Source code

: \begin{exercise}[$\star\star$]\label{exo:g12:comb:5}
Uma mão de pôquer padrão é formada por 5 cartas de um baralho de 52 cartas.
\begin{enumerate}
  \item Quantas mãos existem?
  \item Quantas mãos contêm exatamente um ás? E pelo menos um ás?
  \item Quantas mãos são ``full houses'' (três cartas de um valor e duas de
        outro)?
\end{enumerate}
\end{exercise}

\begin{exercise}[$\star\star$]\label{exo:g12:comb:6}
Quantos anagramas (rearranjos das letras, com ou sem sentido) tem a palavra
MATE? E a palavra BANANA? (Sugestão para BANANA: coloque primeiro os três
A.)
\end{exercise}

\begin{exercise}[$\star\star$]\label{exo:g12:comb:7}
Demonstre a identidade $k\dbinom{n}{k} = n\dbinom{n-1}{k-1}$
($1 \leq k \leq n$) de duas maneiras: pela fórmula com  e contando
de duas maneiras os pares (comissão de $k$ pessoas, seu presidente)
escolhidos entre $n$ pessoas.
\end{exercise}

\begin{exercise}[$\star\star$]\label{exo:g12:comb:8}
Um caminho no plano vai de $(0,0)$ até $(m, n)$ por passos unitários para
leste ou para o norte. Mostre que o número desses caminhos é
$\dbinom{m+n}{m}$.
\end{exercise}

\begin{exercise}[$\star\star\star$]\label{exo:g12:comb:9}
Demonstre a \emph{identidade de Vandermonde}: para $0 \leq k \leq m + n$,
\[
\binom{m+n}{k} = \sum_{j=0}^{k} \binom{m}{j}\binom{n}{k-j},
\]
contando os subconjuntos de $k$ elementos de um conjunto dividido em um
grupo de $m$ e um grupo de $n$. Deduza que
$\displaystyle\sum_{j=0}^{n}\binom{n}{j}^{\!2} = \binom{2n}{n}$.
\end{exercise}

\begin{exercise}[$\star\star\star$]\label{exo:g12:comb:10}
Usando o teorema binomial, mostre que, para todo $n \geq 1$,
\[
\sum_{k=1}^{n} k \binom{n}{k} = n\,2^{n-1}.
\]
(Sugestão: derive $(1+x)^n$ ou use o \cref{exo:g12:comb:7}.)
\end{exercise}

■ ■ ■ ■ ■ ■ ■

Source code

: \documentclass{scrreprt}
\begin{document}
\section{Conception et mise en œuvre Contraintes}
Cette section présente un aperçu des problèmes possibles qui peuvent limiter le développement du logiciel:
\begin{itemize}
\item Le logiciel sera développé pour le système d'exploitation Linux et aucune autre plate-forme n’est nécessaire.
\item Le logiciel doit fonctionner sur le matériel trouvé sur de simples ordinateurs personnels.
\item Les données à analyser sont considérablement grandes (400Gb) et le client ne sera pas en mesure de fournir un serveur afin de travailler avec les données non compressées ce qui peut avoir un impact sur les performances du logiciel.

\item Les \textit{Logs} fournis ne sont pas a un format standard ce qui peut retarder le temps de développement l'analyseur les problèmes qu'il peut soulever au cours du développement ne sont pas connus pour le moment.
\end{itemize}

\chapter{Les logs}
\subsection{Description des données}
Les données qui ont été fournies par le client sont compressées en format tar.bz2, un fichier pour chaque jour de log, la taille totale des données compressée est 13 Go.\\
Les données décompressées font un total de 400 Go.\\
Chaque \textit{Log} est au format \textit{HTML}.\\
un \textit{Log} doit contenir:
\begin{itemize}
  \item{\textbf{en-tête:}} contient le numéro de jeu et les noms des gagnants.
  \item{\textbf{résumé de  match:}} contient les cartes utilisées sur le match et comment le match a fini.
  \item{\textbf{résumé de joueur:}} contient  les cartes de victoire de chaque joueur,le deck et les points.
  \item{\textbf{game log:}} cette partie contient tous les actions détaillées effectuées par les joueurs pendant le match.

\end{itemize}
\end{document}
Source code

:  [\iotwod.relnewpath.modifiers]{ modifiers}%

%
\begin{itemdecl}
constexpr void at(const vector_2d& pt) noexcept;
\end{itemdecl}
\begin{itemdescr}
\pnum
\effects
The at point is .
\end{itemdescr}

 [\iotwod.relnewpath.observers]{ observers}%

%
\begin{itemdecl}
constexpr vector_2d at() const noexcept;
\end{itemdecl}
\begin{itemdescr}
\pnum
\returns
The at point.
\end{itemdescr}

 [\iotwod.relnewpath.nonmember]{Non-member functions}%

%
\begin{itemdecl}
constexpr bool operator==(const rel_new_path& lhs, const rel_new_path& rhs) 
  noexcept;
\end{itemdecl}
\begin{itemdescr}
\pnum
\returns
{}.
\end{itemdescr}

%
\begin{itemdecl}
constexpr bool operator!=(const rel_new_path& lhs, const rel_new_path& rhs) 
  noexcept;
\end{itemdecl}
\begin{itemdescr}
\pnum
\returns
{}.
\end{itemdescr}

■ ■ ■ ■ ■ ■ ■

### [TASK STATEMENT]
Take from the material above every line that includes the word "comb".

### [COMPLETED EXERCISE]
: \begin{exercise}[$\star\star$]\label{exo:g12:comb:5}
\begin{exercise}[$\star\star$]\label{exo:g12:comb:6}
\begin{exercise}[$\star\star$]\label{exo:g12:comb:7}
\begin{exercise}[$\star\star$]\label{exo:g12:comb:8}
\begin{exercise}[$\star\star\star$]\label{exo:g12:comb:9}
\begin{exercise}[$\star\star\star$]\label{exo:g12:comb:10}
(Sugestão: derive $(1+x)^n$ ou use o \cref{exo:g12:comb:7}.)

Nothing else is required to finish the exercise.